Le sonreí agradecida. ¿Cómo podía haber crecido tan sana y alegre con una madre semejante?
– ¿Qué te debo? ¿Veinticinco?
Negó con la cabeza.
– Nada. Siento… siento que mi madre haya sido tan grosera contigo.
– ¿Así que lo arreglas remolcándome el coche? -saqué mi billetera-. No tienes por qué hacerlo. Lo que me diga tu madre no tiene nada que ver contigo -le metí el dinero en la mano.
Me sonrió con turbación.
– Sólo han sido veinte.
Recuperé cinco dólares.
– ¿Te importa si te pregunto una cosa? ¿Erais Agnes y tú, como dice mi madre…? -se le quebró la voz y se puso muy colorada.

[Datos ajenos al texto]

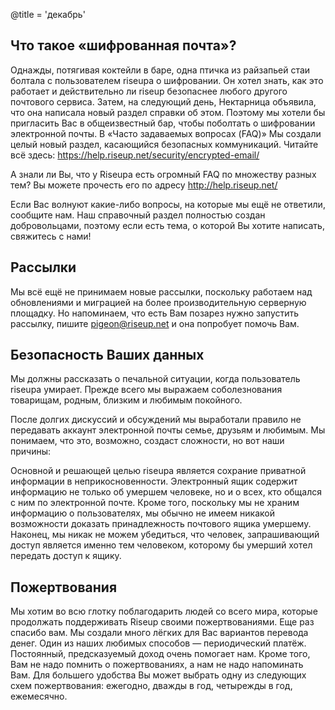 @title = 'декабрь'

## Что такое «шифрованная почта»?

Однажды, потягивая коктейли в баре, одна птичка из райзапьей стаи болтала с пользователем riseupa о шифровании. Он хотел знать, как это работает и действительно ли riseup безопаснее любого другого почтового сервиса.
Затем, на следующий день, Нектарница объявила, что она написала новый раздел справки об этом. Поэтому мы хотели бы пригласить Вас в общеизвестный бар, чтобы поболтать о шифровании электронной почты. В «Часто задаваемых вопросах (FAQ)» Мы создали целый новый раздел, касающийся безопасных коммуникаций. Читайте всё здесь:
https://help.riseup.net/security/encrypted-email/

А знали ли Вы, что у Riseupa есть огромный FAQ по множеству разных тем? Вы можете прочесть его по адресу http://help.riseup.net/

Если Вас волнуют какие-либо вопросы, на которые мы ещё не ответили, сообщите нам. Наш справочный раздел полностью создан добровольцами, поэтому если есть тема, о которой Вы хотите написать, свяжитесь с нами!

## Рассылки

Мы всё ещё не принимаем новые рассылки, поскольку работаем над обновлениями и миграцией на более производительную серверную площадку. Но напоминаем, что есть Вам позарез нужно запустить рассылку, пишите pigeon@riseup.net и она попробует помочь Вам.


## Безопасность Ваших данных

Мы должны рассказать о печальной ситуации, когда пользователь riseupa умирает. Прежде всего мы выражаем соболезнования товарищам, родным, близким и любимым покойного.

После долгих дискуссий и обсуждений мы выработали правило не передавать аккаунт электронной почты семье, друзьям и любимым. Мы понимаем, что это, возможно, создаст сложности, но вот наши причины:

Основной и решающей целью riseupa является сохрание приватной информации в неприкосновенности. Электронный ящик содержит информацию не только об умершем человеке, но и о всех, кто общался с ним по электронной почте. Кроме того, поскольку мы не храним информацию о пользователях, мы обычно не имеем никакой возможности доказать принадлежность почтового ящика умершему. Наконец, мы никак не можем убедиться, что человек, запрашивающий доступ является именно тем человеком, которому бы умерший хотел передать доступ к ящику.


## Пожертвования

Мы хотим во всю глотку поблагодарить людей со всего мира, которые продолжать поддерживать Riseup своими пожертвованиями. Еще раз спасибо вам. Мы создали много лёгких для Вас вариантов перевода денег. Один из наших любимых способов — периодический платёж. Постоянный, предсказуемый доход очень помогает нам. Кроме того, Вам не надо помнить о пожертвованиях, а нам не надо напоминать Вам. Для большего удобства Вы может выбрать одну из следующих схем пожертвования: ежегодно, дважды в год, четырежды в год, ежемесячно.
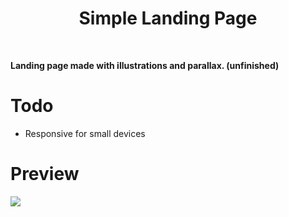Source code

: <div align='center'><h1>Simple Landing Page</h1>
</div>
<br>

**Landing page made with illustrations and parallax. (unfinished)**

# Todo
- Responsive for small devices

<div align='left'><h1>Preview</h1>
</div>

<img src="https://github.com/CN-Works/Kucra-Landing-Page/assets/92865037/6cbbb0c1-c924-43eb-ae3b-88abaca22666"/>
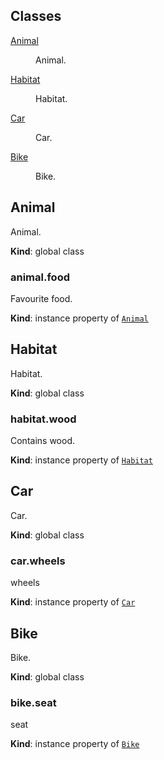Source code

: ## Classes

<dl>
<dt><a href="#Animal">Animal</a></dt>
<dd><p>Animal.</p>
</dd>
<dt><a href="#Habitat">Habitat</a></dt>
<dd><p>Habitat.</p>
</dd>
<dt><a href="#Car">Car</a></dt>
<dd><p>Car.</p>
</dd>
<dt><a href="#Bike">Bike</a></dt>
<dd><p>Bike.</p>
</dd>
</dl>

<a name="Animal"></a>

## Animal
Animal.

**Kind**: global class  
<a name="Animal+food"></a>

### animal.food
Favourite food.

**Kind**: instance property of [<code>Animal</code>](#Animal)  
<a name="Habitat"></a>

## Habitat
Habitat.

**Kind**: global class  
<a name="Habitat+wood"></a>

### habitat.wood
Contains wood.

**Kind**: instance property of [<code>Habitat</code>](#Habitat)  
<a name="Car"></a>

## Car
Car.

**Kind**: global class  
<a name="Car+wheels"></a>

### car.wheels
wheels

**Kind**: instance property of [<code>Car</code>](#Car)  
<a name="Bike"></a>

## Bike
Bike.

**Kind**: global class  
<a name="Bike+seat"></a>

### bike.seat
seat

**Kind**: instance property of [<code>Bike</code>](#Bike)  
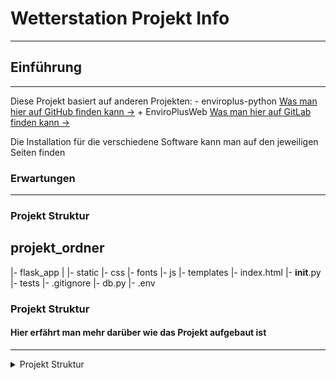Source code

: # Wetterstation Projekt Info
***
## Einführung
-----
Diese Projekt basiert auf anderen Projekten:
    - enviroplus-python [Was man hier auf GitHub finden kann ->](https://github.com/pimoroni/enviroplus-python)
    + EnviroPlusWeb [Was man hier auf GitLab finden kann ->](https://gitlab.com/idotj/enviroplusweb)

Die Installation für die verschiedene Software kann man auf den jeweiligen Seiten finden

### Erwartungen
-------
### Projekt Struktur
projekt_ordner
---------------
|- flask_app
|   |- static
        |- css
        |- fonts
        |- js
    |- templates
        |- index.html
|- __init__.py
|- tests
|- .gitignore
|- db.py
|- .env
### Projekt Struktur
#### Hier erfährt man mehr darüber wie das Projekt aufgebaut ist
***
<details>
    <summary>Projekt Struktur</summary>
    |- flask_app
|   |- static
        |- css
        |- fonts
        |- js
    |- templates
        |- index.html
    |- __init__.py
    |- tests
    |- .gitignore
    |- db.py
    |- .env
</details>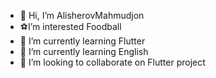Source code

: - 👋 Hi, I’m AlisherovMahmudjon
- ⚽I’m interested Foodball
- 📝 I’m currently learning Flutter
- 🔎 I’m currently learning English
- 🤝 I’m looking to collaborate on Flutter project

<!---
AlisherovMahmudjon/AlisherovMahmudjon is a ✨ special ✨ repository because its `README.md` (this file) appears on your GitHub profile.
You can click the Preview link to take a look at your changes.
--->
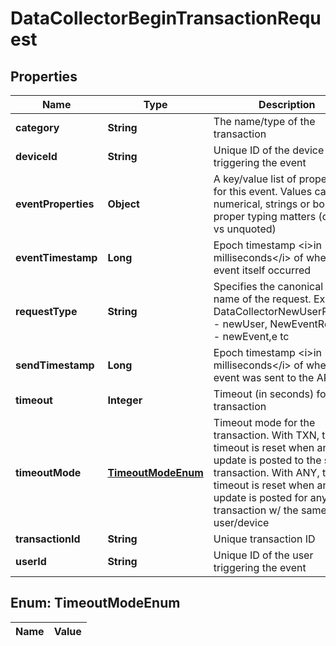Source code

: 
# DataCollectorBeginTransactionRequest

## Properties
Name | Type | Description | Notes
------------ | ------------- | ------------- | -------------
**category** | **String** | The name/type of the transaction | 
**deviceId** | **String** | Unique ID of the device triggering the event |  [optional]
**eventProperties** | **Object** | A key/value list of properties for this event. Values can be numerical, strings or booleans, proper typing matters (quoted vs unquoted) |  [optional]
**eventTimestamp** | **Long** | Epoch timestamp &lt;i&gt;in milliseconds&lt;/i&gt; of when event itself occurred | 
**requestType** | **String** | Specifies the canonical model name of the request. Ex: DataCollectorNewUserRequest - newUser, NewEventRequest - newEvent,e tc | 
**sendTimestamp** | **Long** | Epoch timestamp &lt;i&gt;in milliseconds&lt;/i&gt; of when event was sent to the API | 
**timeout** | **Integer** | Timeout (in seconds) for the transaction |  [optional]
**timeoutMode** | [**TimeoutModeEnum**](#TimeoutModeEnum) | Timeout mode for the transaction. With TXN, the timeout is reset when an update is posted to the same transaction. With ANY, the timeout is reset when an update is posted for any transaction w/ the same user/device |  [optional]
**transactionId** | **String** | Unique transaction ID |  [optional]
**userId** | **String** | Unique ID of the user triggering the event |  [optional]


<a name="TimeoutModeEnum"></a>
## Enum: TimeoutModeEnum
Name | Value
---- | -----



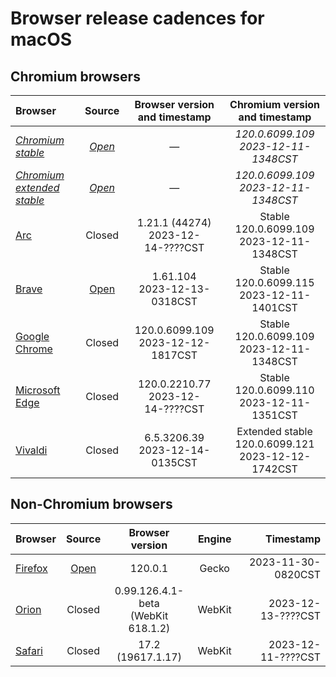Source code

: # Browser release cadences for macOS

## Chromium browsers

| Browser | Source | Browser version and timestamp | Chromium version and timestamp |
|:--|:-:|:-:|:-:|
| *[Chromium stable](https://chromiumdash.appspot.com/releases?platform=Mac)* | *[Open](https://github.com/chromium/chromium)* | &mdash; | *120.0.6099.109<br>2023-12-11-1348CST* |
| *[Chromium extended stable](https://chromiumdash.appspot.com/releases?platform=Mac)* | *[Open](https://github.com/chromium/chromium)* | &mdash; | *120.0.6099.109<br>2023-12-11-1348CST* |
| [Arc](https://resources.arc.net/en/articles/8233343-release-notes) | Closed | 1.21.1 (44274)<br>2023-12-14-????CST | Stable 120.0.6099.109<br>2023-12-11-1348CST |
| [Brave](https://github.com/brave/brave-browser/releases) | [Open](https://github.com/brave/brave-browser) | 1.61.104<br>2023-12-13-0318CST | Stable 120.0.6099.115<br>2023-12-11-1401CST |
| [Google Chrome](https://chromereleases.googleblog.com/search/label/Stable%20updates) | Closed | 120.0.6099.109<br>2023-12-12-1817CST | Stable 120.0.6099.109<br>2023-12-11-1348CST |
| [Microsoft Edge](https://learn.microsoft.com/en-us/deployedge/microsoft-edge-relnote-stable-channel) | Closed | 120.0.2210.77<br>2023-12-14-????CST | Stable 120.0.6099.110<br>2023-12-11-1351CST |
| [Vivaldi](https://vivaldi.com/blog/desktop/updates/) | Closed | 6.5.3206.39<br>2023-12-14-0135CST | Extended stable<br>120.0.6099.121<br>2023-12-12-1742CST |

## Non-Chromium browsers

| Browser | Source | Browser version | Engine | Timestamp |
|:--|:-:|:-:|:-:|--:|
| [Firefox](https://groups.google.com/a/mozilla.org/g/announce) | [Open](https://hg.mozilla.org/mozilla-central/) | 120.0.1 | Gecko | 2023-11-30-0820CST |
| [Orion](https://kagi.com/orion/updates/orion-release-notes.html) | Closed | 0.99.126.4.1-beta<br>(WebKit 618.1.2) | WebKit | 2023-12-13-????CST |
| [Safari](https://developer.apple.com/documentation/safari-release-notes/) | Closed | 17.2 (19617.1.17) | WebKit | 2023-12-11-????CST |

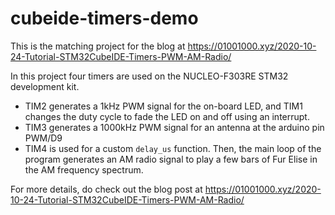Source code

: # cubeide-timers-demo

This is the matching project for the blog at https://01001000.xyz/2020-10-24-Tutorial-STM32CubeIDE-Timers-PWM-AM-Radio/

In this project four timers are used on the NUCLEO-F303RE STM32 development kit. 
* TIM2 generates a 1kHz PWM signal for the on-board LED, and TIM1 changes the duty cycle to fade the LED on and off using an interrupt.
* TIM3 generates a 1000kHz PWM signal for an antenna at the arduino pin PWM/D9
* TIM4 is used for a custom `delay_us` function.
Then, the main loop of the program generates an AM radio signal to play a few bars of Fur Elise in the AM frequency spectrum.

For more details, do check out the blog post at https://01001000.xyz/2020-10-24-Tutorial-STM32CubeIDE-Timers-PWM-AM-Radio/
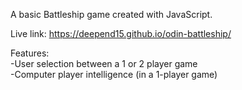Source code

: A basic Battleship game created with JavaScript.

Live link: https://deepend15.github.io/odin-battleship/

Features:\
-User selection between a 1 or 2 player game\
-Computer player intelligence (in a 1-player game)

– ¿Si tu hermana y yo éramos amantes? No. Y aunque ame profundamente a muchas mujeres, nunca he tenido amantes mujeres. Pero a tu madre le hace más feliz pensar que Agnes no podía tomar sus propias decisiones.
– Ya. Espero que no estés enfadada, que no te importe…
– No. No te preocupes por ello. Telefonéame de vez en cuando si quieres hablar de tu hermana. Era una buena chica. O dale un toque a Phyllis Lording. A ella le encantaría.